第16話死の窮地

 《妖魔(ヨーム)》……それは人の形をした、人ならざる邪悪なる存在。

 ある日、突然として大陸各地に湧きい出たモノだ。


 形や大きさなどの、基本的な形は人に似ている。

 だが決して生物ではない存在。

 何故ならばヤツらには、"魂”がないからだ。


 妖魔(ヨーム)は妖穴(ヨーケツ)と呼ばれる存在から、湧くように突如として現れる。

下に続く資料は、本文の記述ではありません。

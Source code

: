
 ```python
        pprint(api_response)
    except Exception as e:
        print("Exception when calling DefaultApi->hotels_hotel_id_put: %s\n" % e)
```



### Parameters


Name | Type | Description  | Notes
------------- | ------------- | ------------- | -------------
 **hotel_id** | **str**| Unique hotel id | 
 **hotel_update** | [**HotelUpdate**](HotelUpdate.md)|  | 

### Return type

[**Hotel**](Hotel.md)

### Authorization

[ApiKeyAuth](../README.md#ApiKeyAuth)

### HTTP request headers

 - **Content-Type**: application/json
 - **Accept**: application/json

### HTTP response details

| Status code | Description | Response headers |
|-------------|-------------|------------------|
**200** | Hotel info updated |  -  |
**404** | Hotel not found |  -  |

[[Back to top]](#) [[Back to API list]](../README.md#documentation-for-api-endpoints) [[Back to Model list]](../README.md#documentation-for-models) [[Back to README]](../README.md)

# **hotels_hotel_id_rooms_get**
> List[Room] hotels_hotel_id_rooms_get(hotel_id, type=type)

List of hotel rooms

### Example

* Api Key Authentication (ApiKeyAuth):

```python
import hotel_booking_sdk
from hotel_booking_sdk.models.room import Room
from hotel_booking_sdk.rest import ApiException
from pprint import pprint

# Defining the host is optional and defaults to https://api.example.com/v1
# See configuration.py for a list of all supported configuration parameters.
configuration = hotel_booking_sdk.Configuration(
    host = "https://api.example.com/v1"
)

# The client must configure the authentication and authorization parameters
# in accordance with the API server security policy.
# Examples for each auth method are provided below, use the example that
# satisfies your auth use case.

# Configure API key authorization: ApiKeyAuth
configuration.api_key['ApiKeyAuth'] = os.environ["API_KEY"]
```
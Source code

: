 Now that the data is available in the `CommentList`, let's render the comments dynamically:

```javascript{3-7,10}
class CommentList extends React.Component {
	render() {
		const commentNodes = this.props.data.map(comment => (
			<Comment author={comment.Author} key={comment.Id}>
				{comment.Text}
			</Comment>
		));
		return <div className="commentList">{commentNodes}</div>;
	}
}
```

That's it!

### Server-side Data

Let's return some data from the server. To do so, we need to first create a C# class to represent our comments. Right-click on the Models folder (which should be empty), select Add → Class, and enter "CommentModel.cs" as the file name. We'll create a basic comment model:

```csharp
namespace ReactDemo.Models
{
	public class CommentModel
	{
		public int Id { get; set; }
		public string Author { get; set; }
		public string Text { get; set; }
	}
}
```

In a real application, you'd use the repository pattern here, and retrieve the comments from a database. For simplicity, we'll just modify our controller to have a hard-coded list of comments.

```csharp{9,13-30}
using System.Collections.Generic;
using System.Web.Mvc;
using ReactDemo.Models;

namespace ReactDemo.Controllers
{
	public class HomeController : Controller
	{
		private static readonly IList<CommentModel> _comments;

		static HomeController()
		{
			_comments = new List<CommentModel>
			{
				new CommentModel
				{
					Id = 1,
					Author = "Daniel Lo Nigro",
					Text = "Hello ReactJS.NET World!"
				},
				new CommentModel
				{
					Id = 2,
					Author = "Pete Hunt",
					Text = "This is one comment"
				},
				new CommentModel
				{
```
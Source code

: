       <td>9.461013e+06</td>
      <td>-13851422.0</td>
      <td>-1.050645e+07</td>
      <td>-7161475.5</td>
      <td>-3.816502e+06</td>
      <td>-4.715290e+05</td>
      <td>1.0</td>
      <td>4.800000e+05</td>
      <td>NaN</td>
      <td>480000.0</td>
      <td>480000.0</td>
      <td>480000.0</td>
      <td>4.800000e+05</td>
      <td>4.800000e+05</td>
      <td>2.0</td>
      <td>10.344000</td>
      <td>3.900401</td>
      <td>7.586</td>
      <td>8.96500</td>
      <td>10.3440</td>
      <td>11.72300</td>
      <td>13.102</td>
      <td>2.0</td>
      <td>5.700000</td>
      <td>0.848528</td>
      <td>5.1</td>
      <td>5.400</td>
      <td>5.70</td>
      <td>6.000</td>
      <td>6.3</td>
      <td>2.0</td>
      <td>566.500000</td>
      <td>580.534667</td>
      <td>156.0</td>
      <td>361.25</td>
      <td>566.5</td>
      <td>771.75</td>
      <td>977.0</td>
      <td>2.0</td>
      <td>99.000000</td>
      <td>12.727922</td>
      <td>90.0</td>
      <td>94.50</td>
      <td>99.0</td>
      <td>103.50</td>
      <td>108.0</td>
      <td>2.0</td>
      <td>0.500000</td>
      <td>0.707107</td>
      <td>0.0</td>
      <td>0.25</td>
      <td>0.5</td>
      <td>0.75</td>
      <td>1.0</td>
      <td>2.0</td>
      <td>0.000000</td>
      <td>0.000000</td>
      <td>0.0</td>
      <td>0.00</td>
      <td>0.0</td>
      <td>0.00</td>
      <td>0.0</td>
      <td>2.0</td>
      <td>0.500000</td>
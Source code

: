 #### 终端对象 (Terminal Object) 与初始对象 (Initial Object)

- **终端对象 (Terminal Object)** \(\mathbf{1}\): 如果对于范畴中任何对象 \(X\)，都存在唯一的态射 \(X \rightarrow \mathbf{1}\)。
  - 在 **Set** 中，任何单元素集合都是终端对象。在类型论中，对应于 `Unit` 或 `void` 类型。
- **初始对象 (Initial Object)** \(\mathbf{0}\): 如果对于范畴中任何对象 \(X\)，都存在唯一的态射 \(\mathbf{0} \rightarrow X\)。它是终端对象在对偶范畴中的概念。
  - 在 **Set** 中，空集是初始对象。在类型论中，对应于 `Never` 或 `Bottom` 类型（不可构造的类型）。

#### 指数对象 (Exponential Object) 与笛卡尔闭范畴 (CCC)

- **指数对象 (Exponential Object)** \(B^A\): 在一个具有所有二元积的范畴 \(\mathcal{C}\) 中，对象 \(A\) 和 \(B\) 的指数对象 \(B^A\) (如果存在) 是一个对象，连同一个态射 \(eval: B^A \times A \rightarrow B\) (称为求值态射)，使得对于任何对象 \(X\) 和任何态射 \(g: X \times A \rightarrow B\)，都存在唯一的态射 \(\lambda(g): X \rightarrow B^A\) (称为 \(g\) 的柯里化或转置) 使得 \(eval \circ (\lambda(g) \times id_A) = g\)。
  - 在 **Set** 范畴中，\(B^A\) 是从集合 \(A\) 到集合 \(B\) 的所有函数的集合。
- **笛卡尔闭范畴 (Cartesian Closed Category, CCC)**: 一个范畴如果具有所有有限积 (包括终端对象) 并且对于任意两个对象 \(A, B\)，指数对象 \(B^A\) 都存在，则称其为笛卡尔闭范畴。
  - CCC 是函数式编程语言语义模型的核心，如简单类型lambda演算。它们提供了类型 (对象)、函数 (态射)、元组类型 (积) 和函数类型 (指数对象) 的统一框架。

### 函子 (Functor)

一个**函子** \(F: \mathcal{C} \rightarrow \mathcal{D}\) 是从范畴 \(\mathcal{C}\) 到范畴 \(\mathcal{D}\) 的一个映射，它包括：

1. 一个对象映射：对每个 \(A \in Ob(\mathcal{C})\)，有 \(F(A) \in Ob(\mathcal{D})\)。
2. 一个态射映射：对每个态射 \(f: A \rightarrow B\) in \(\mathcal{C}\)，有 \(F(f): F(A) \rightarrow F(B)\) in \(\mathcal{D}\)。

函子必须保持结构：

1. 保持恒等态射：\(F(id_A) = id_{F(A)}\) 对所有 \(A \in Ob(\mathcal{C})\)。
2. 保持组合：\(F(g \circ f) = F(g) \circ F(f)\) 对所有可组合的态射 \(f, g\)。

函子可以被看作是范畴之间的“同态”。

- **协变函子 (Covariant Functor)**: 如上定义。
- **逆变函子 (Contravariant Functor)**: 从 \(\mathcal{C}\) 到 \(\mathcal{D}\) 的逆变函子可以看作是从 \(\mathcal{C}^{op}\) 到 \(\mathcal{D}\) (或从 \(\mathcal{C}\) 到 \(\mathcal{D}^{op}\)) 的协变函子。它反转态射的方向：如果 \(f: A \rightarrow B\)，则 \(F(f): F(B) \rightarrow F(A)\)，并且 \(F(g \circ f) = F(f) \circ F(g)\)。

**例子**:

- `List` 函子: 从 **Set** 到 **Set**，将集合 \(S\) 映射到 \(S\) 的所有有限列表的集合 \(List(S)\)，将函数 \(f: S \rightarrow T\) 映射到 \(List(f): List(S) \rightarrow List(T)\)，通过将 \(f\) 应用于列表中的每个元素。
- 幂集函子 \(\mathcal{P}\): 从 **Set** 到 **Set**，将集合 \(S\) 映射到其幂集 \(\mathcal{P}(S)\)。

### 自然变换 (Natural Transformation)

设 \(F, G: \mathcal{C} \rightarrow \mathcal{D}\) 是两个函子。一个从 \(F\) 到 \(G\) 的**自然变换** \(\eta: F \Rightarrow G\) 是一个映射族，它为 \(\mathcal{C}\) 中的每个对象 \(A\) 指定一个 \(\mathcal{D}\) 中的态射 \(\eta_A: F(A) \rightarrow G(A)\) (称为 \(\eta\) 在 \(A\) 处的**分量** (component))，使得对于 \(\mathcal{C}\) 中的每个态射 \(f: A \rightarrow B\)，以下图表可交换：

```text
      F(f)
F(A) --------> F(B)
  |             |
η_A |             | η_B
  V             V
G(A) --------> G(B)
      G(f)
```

 研究によると妖穴(ヨーケツ)は、負の感情が吹き溜まり。

 負の要素が結晶化だと言われている。


 それ故に妖穴(ヨーケツ)の出現する場所は、ある程度の規則性がある。

 人里離れた山岳地帯や湿地帯、また古戦場や霊所など、魂の漂う場所だ。


 人外の力を有する妖魔(ヨーム)の群れは驚異。

 だが、ある程度の出現ポイントは、今のところ特定できている。


 そのため人々は聖地や地脈と呼ばれる安全な場所に、教会を建て町として発展していった。


 妖穴(ヨーケツ)の出現の場所は、悠遠の時から生じた自然現象にも似ている。

 そのため堅牢な城壁を築き、安全な街の中で多くの人々は暮らしていた。


 "街の中は妖魔(ヨーム)が入ってこず、安全”


 ――――その、はずであった。


 ◇


 それなのに私たちは、ファルマの街中で妖魔(ヨーム)に遭遇していた。


「ひっ……マリアンヌ様! こちらかも妖魔(ヨーム)が……」


 妖魔(ヨーム)兵がゆっくりと迫ってくる。

 私と背中を合わせのヒドリーナさんが、悲鳴をあげる。


 彼女が悲鳴を上げるのも無理はない。

 乙女指揮官ヴァルキリア・コマンダーには戦闘能力はないのだ。


(ふう……絶体絶命……か)


 私は両側にある建物、窓の部分を壊そうと試みる。

 でも壊れなかった。


 そこは窓のようであり、固い壁の存在になっていたのだ。


 先ほどから大きな声で、助けも叫んでいる。

 でも周囲に悲しく響き渡るだけだった。


 理論は分からない。

 ここはファルマの街の裏通りに見えて、違う場所なのかもしれない。


『異空間に閉じ込められた』……そう考えた方がいい。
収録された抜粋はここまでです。